I was thinking of using 'Optimum - No Rinse' as an alternative. However I have also seen another product called 'Ultima - Waterless Wash Plus Concentrate'. In colour this looks like at least in the colour as per the Xpel's rinse free wash product.

So has anyone used 'Ultima - Waterless Wash Plus Concentrate'? I know a lot of individuals how have used 'Optimum - No Rinse' have been very happy with it however without comparing the product with other products it hard to know how good it is actually.

I watched the video at 



 comparing 'Optimum - No Rinse' and 'Wolfgang Uber Rinseless Wash' and the 'Wolfgang' product was better!

So it would be good to know your thoughts on using 'Ultima - Waterless Wash Plus Concentrate'! for rinse less washing.

Thanks


----------



## DIESEL DAVE (Jul 26, 2007)

I bought a couple of bottles a few years back on special offer, works well as you`d expect from Ultima but think you`ll have problems finding a UK retailer now.


----------



## Estoril Sport (Oct 12, 2007)

DIESEL DAVE said:


> I bought a couple of bottles a few years back on special offer, works well as you`d expect from Ultima but think you`ll have problems finding a UK retailer now.


"Clean Your Car" is selling it at https://www.cleanyourcar.co.uk/ultima-waterless-wash-plus-concentrate-16-oz


----------



## tosh (Dec 30, 2005)

Yes, been using it a while
Is very good, very similar to ONR Green (wash and wax) but with a more pleasant scent, and can be used as waterless as well (spray and wipe). 

I prefer it to ONR green; works out to about the same price if you take dilution ratio into account. 

If you want a wash and wax type rinseless/waterless product, it’s ideal. 

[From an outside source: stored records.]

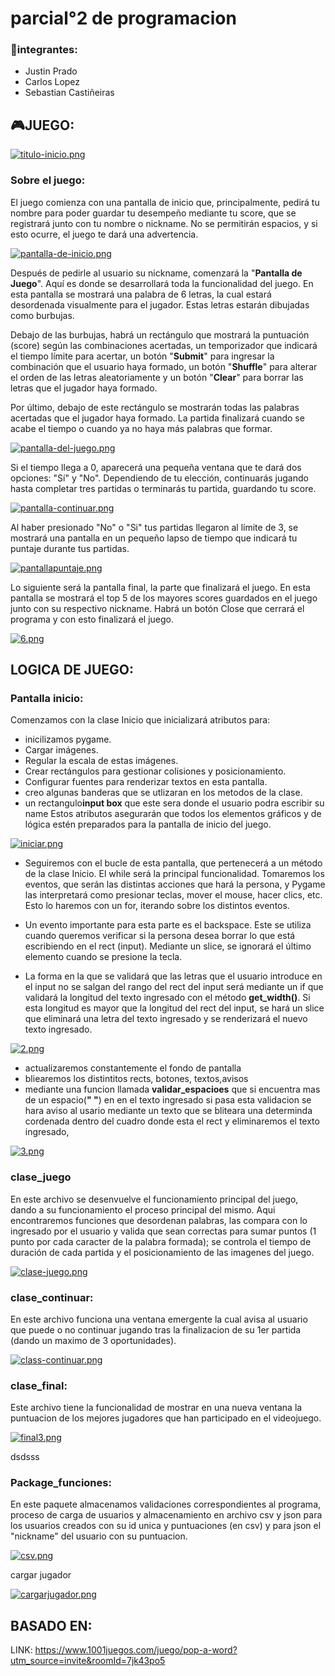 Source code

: 
# parcial°2 de programacion

### 👥integrantes: 
- Justin Prado
- Carlos Lopez
- Sebastian Castiñeiras
  
## 🎮**JUEGO**:

[![titulo-inicio.png](https://i.postimg.cc/1XHqYc62/titulo-inicio.png)](https://postimg.cc/K31j1T0D)

### Sobre el juego: 

El juego comienza con una pantalla de inicio que, principalmente, pedirá tu nombre para poder guardar tu desempeño mediante tu score, que se registrará junto con tu nombre o nickname. No se permitirán espacios, y si esto ocurre, el juego te dará una advertencia.




[![pantalla-de-inicio.png](https://i.postimg.cc/CxJcfkQv/pantalla-de-inicio.png)](https://postimg.cc/tsZ3KZyP)


Después de pedirle al usuario su nickname, comenzará la "**Pantalla de Juego**". Aquí es donde se desarrollará toda la funcionalidad del juego. En esta pantalla se mostrará una palabra de 6 letras, la cual estará desordenada visualmente para el jugador. Estas letras estarán dibujadas como burbujas.

Debajo de las burbujas, habrá un rectángulo que mostrará la puntuación (score) según las combinaciones acertadas, un temporizador que indicará el tiempo límite para acertar, un botón "**Submit**" para ingresar la combinación que el usuario haya formado, un botón "**Shuffle**" para alterar el orden de las letras aleatoriamente y un botón "**Clear**" para borrar las letras que el jugador haya formado.

Por último, debajo de este rectángulo se mostrarán todas las palabras acertadas que el jugador haya formado. La partida finalizará cuando se acabe el tiempo o cuando ya no haya más palabras que formar.


[![pantalla-del-juego.png](https://i.postimg.cc/mZ8kJrJv/pantalla-del-juego.png)](https://postimg.cc/s1G3Z3Vm)

Si el tiempo llega a 0, aparecerá una pequeña ventana que te dará dos opciones: "Sí" y "No". Dependiendo de tu elección, continuarás jugando hasta completar tres partidas o terminarás tu partida, guardando tu score.

[![pantalla-continuar.png](https://i.postimg.cc/fbcTKWYg/pantalla-continuar.png)](https://postimg.cc/QBM3N34p)

Al haber presionado "No" o "Si" tus partidas llegaron al límite de 3, se mostrará una pantalla en un pequeño lapso de tiempo que indicará tu puntaje durante tus partidas.


[![pantallapuntaje.png](https://i.postimg.cc/bNPJZtbS/pantallapuntaje.png)](https://postimg.cc/yWfB5WL7)



Lo siguiente será la pantalla final, la parte que finalizará el juego. En esta pantalla se mostrará el top 5 de los mayores scores guardados en el juego junto con su respectivo nickname. Habrá un botón Close que cerrará el programa y con esto finalizará el juego.



[![6.png](https://i.postimg.cc/jdVT8whq/6.png)](https://postimg.cc/9zBs0fSs)



## LOGICA DE JUEGO:

### Pantalla inicio:
Comenzamos con la clase Inicio que inicializará atributos para:
- inicilizamos pygame.
- Cargar imágenes.
- Regular la escala de estas imágenes.
- Crear rectángulos para gestionar colisiones y posicionamiento.
- Configurar fuentes para renderizar textos en esta pantalla.
- creo algunas banderas que se utlizaran en los metodos de la clase.
- un rectangulo**input box** que este sera donde el usuario podra escribir su name
Estos atributos asegurarán que todos los elementos gráficos y de lógica estén preparados para la pantalla de inicio del juego.


[![iniciar.png](https://i.postimg.cc/Kc0cJvHR/iniciar.png)](https://postimg.cc/PN8kqhhj)



- Seguiremos con el bucle de esta pantalla, que pertenecerá a un método de la clase Inicio. El while será la principal funcionalidad. Tomaremos los eventos, que serán las distintas acciones que hará la persona, y Pygame las interpretará como presionar teclas, mover el mouse, hacer clics, etc. Esto lo haremos con un for, iterando sobre los distintos eventos.

- Un evento importante para esta parte es el backspace. Este se utiliza cuando queremos verificar si la persona desea borrar lo que está escribiendo en el rect (input). Mediante un slice, se ignorará el último elemento cuando se presione la tecla.

- La forma en la que se validará que las letras que el usuario introduce en el input no se salgan del rango del rect del input será mediante un if que validará la longitud del texto ingresado con el método **get_width()**. Si esta longitud es mayor que la longitud del rect del input, se hará un slice que eliminará una letra del texto ingresado y se renderizará el nuevo texto ingresado.





[![2.png](https://i.postimg.cc/7hRkDhF9/2.png)](https://postimg.cc/0K730k2K)





- actualizaremos constantemente el fondo de pantalla
- bliearemos los distintitos rects, botones, textos,avisos
-  mediante una funcion llamada **validar_espacioes** que si encuentra mas de un espacio(**" "**) en en el texto ingresado si pasa esta validacion se hara aviso al usario mediante un texto que se bliteara una determinda cordenada dentro del cuadro donde esta el rect y eliminaremos el texto ingresado,


[![3.png](https://i.postimg.cc/sDtrNB9D/3.png)](https://postimg.cc/7fMdCZWp)


### clase_juego
En este archivo se desenvuelve el funcionamiento principal del juego, dando a su funcionamiento el proceso principal del mismo. Aqui encontraremos funciones que desordenan palabras, las compara con lo ingresado por el usuario y valida que sean correctas para sumar puntos (1 punto por cada caracter de la palabra formada); se controla el tiempo de duración de cada partida y el posicionamiento de las imagenes del juego.


[![clase-juego.png](https://i.postimg.cc/CL8114zg/clase-juego.png)](https://postimg.cc/F79mC3yW)

### clase_continuar:

En este archivo funciona una ventana emergente la cual avisa al usuario que puede o no continuar jugando tras la finalizacion de su 1er partida (dando un maximo de 3 oportunidades).



[![class-continuar.png](https://i.postimg.cc/rF2jZMR2/class-continuar.png)](https://postimg.cc/z3pTVmkx)




### clase_final:

Este archivo tiene la funcionalidad de mostrar en una nueva ventana la puntuacion de los mejores jugadores que han participado en el videojuego.



[![final3.png](https://i.postimg.cc/5tDLHSwW/final3.png)](https://postimg.cc/Ny75STJd)




dsdsss


### Package_funciones:

En este paquete almacenamos validaciones correspondientes al programa, proceso de carga de usuarios y almacenamiento en archivo csv y json para los usuarios creados con su id unica y puntuaciones (en csv) y para json el "nickname" del usuario con su puntuacion.



[![csv.png](https://i.postimg.cc/V67RJ8Zd/csv.png)](https://postimg.cc/FdLc6244)



cargar jugador



[![cargarjugador.png](https://i.postimg.cc/JhpYSvVc/cargarjugador.png)](https://postimg.cc/67GhvHQy)







## BASADO EN:

LINK:
https://www.1001juegos.com/juego/pop-a-word?utm_source=invite&roomId=7jk43po5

Sent from my iPhone using Tapatalk Pro


----------



## Ghostrider (Dec 17, 2006)

Yes mate, its very good! Used it a few times and it replaced all of my rinse less/waterless products. Leaves a great finish behind. Will buy it again!


----------



## lowejackson (Feb 23, 2006)

Only limited experience with Ultima but it does seem to be a very nice product. I can see why Tosh prefers it to the ONRWW and he may well be right but I could easily live with either


----------



## tosh (Dec 30, 2005)

I can’t get on with the smell of ONR Green!




Sent from my iPhone using Tapatalk Pro


----------